Importa destacar que a maioria ocasionalmente formada no Parlamento não pode adotar toda e qualquer decisão, mesmo alterando o texto da Constituição por intermédio de uma Proposta de Emenda à Constituição (PEC). O princípio majoritário exercitado pelo Parlamento, na condição de Poder Constituinte Derivado, não é superior, em qualquer caso e para qualquer fim, à mesma diretriz consagrada pelo Poder Constituinte Originário.
A impossibilidade de adoção de determinadas decisões pela via da PEC está expressamente consagrada no art. 60, parágrafo quarto, da Constituição. Como destacado, entre as chamadas cláusulas pétreas está “a separação dos Poderes” e os “direitos e garantias individuais” (incisos III e IV do dispositivo aludido). Portanto, levantar óbices monumentais ao legítimo exercício de competências judiciais e executivas afronta inapelavelmente o inciso III do parágrafo quarto do art. 60 da Carta Magna. Não custa lembrar que o STF já declarou, em várias ocasiões, a inconstitucionalidade de emendas à Constituição por violação de cláusulas pétreas.
Em um Estado Democrático de Direito, como o caso brasileiro, a Corte Constitucional exerce um importantíssimo papel contramajoritário. Essa função contempla a proteção dos direitos fundamentais e a manutenção do regime democrático, mesmo contra as maiorias temporárias formadas no âmbito do Poder Legislativo. A imprescindibilidade desse instrumento reforça o argumento de que o Parlamento não pode tudo.
A acusação de que o Supremo Tribunal Federal "governa", "legisla", “abusa” e “atropela”, repetida como uma “verdade incontestável”, revela uma incompreensão visceral acerca do papel do STF, como antes destacado, bem como da profunda mudança paradigmática operada no Direito como instância de conformação de condutas na sociedade.
As Constituições, notadamente a partir da segunda metade do século XX, por inúmeras razões históricas, políticas e socioeconômicas, “ganharam” força normativa. As Constituições perderam o caráter de meras recomendações para balizar a necessária atuação do legislador. Em especial, os princípios jurídico-constitucionais passaram a ser diretamente aplicados pelo Judiciário para assegurar direitos fundamentais, afirmar o regime democrático e combater abusos de poder de vários tipos.

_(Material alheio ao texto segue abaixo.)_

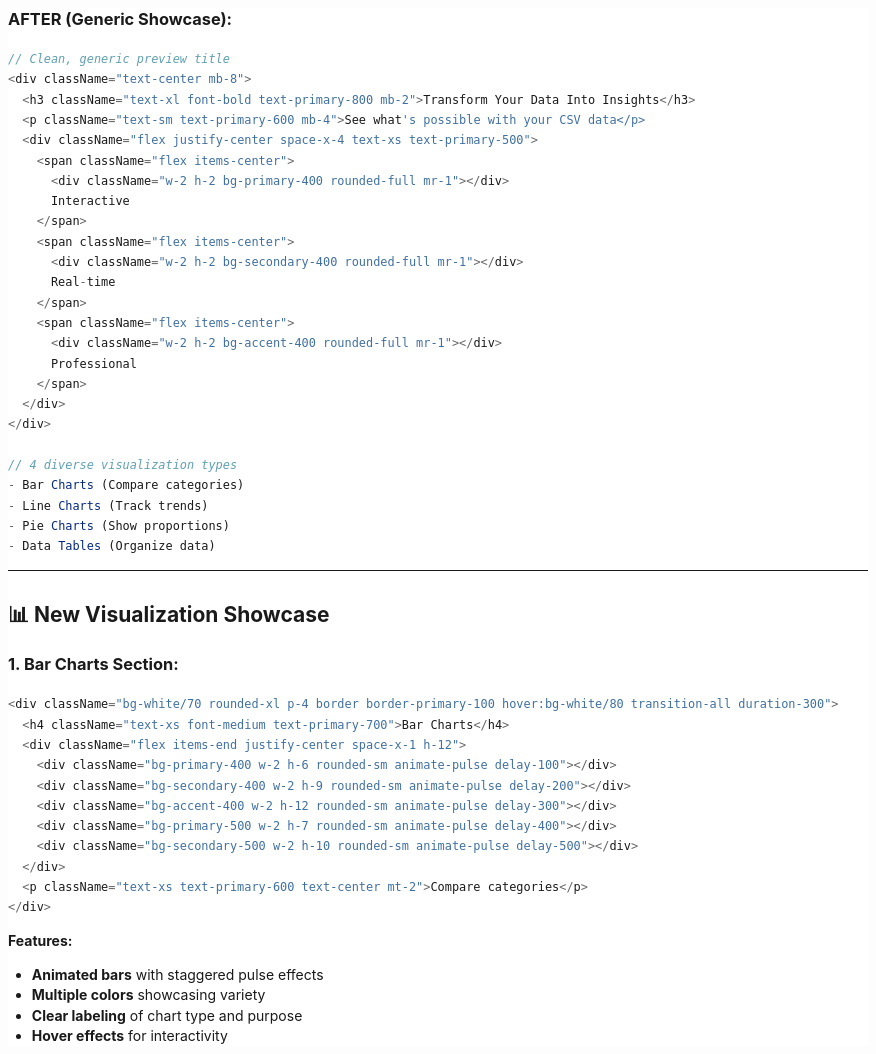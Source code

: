 ### **AFTER (Generic Showcase):**
```javascript
// Clean, generic preview title
<div className="text-center mb-8">
  <h3 className="text-xl font-bold text-primary-800 mb-2">Transform Your Data Into Insights</h3>
  <p className="text-sm text-primary-600 mb-4">See what's possible with your CSV data</p>
  <div className="flex justify-center space-x-4 text-xs text-primary-500">
    <span className="flex items-center">
      <div className="w-2 h-2 bg-primary-400 rounded-full mr-1"></div>
      Interactive
    </span>
    <span className="flex items-center">
      <div className="w-2 h-2 bg-secondary-400 rounded-full mr-1"></div>
      Real-time
    </span>
    <span className="flex items-center">
      <div className="w-2 h-2 bg-accent-400 rounded-full mr-1"></div>
      Professional
    </span>
  </div>
</div>

// 4 diverse visualization types
- Bar Charts (Compare categories)
- Line Charts (Track trends)
- Pie Charts (Show proportions)
- Data Tables (Organize data)
```

---

## 📊 **New Visualization Showcase**

### **1. Bar Charts Section:**
```javascript
<div className="bg-white/70 rounded-xl p-4 border border-primary-100 hover:bg-white/80 transition-all duration-300">
  <h4 className="text-xs font-medium text-primary-700">Bar Charts</h4>
  <div className="flex items-end justify-center space-x-1 h-12">
    <div className="bg-primary-400 w-2 h-6 rounded-sm animate-pulse delay-100"></div>
    <div className="bg-secondary-400 w-2 h-9 rounded-sm animate-pulse delay-200"></div>
    <div className="bg-accent-400 w-2 h-12 rounded-sm animate-pulse delay-300"></div>
    <div className="bg-primary-500 w-2 h-7 rounded-sm animate-pulse delay-400"></div>
    <div className="bg-secondary-500 w-2 h-10 rounded-sm animate-pulse delay-500"></div>
  </div>
  <p className="text-xs text-primary-600 text-center mt-2">Compare categories</p>
</div>
```

**Features:**
- **Animated bars** with staggered pulse effects
- **Multiple colors** showcasing variety
- **Clear labeling** of chart type and purpose
- **Hover effects** for interactivity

Assim, o Supremo Tribunal Federal não atua como um substituto do Executivo ou do Legislativo, mas como um guardião da Constituição. Esse papel é essencial no Estado Democrático de Direito. Insatisfações e discordâncias em setores da sociedade e do Parlamento não podem funcionar como combustíveis para retrocessos civilizatórios de grande monta.
As ponderações realizadas não sustentam uma espécie de infalibilidade do STF e muito menos que não possa ser criticado em suas decisões. Como toda instituição composta por seres humanos passíveis de erros, o STF incorre em equívocos de várias magnitudes. Em outras sedes, já formulei várias e fortes críticas a decisões do STF e comportamentos de seus integrantes. Aliás, as críticas fundamentadas e respeitosas às decisões do STF são essenciais: a) para manter o ambiente democrático; b) concorrer para mitigar os desacertos do Tribunal; c) estabelecer um saudável controle social sobre a atuação do colegiado e de cada um dos seus integrantes e d) estimular a responsável autocontenção da Corte.

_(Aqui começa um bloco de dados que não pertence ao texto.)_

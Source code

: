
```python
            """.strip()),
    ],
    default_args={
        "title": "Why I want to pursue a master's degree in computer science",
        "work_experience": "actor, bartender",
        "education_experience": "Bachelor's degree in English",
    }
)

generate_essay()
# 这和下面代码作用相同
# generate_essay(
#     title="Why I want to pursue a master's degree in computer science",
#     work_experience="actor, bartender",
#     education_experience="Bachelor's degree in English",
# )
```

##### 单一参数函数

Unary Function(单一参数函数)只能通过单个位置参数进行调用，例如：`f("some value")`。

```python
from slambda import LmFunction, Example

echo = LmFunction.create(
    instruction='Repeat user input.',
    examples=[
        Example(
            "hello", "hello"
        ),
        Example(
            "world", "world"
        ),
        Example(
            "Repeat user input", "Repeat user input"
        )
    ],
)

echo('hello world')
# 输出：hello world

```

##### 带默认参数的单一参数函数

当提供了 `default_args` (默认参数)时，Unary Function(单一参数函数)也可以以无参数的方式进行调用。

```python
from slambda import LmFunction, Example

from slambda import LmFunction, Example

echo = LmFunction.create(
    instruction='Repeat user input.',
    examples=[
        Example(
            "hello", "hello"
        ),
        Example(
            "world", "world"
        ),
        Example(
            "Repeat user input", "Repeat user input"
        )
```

Portanto, a invocação de prerrogativas parlamentares, presentes em praticamente todas as nações democráticas como instrumentos de exercício altivo de mandatos populares, e o cometimento de erros ou excessos em decisões judiciais, a serem enfrentados com as pertinentes medidas republicanas, não podem ser as motivações para a construção da impunidade por intermédio de barreiras quase (praticamente) intransponíveis.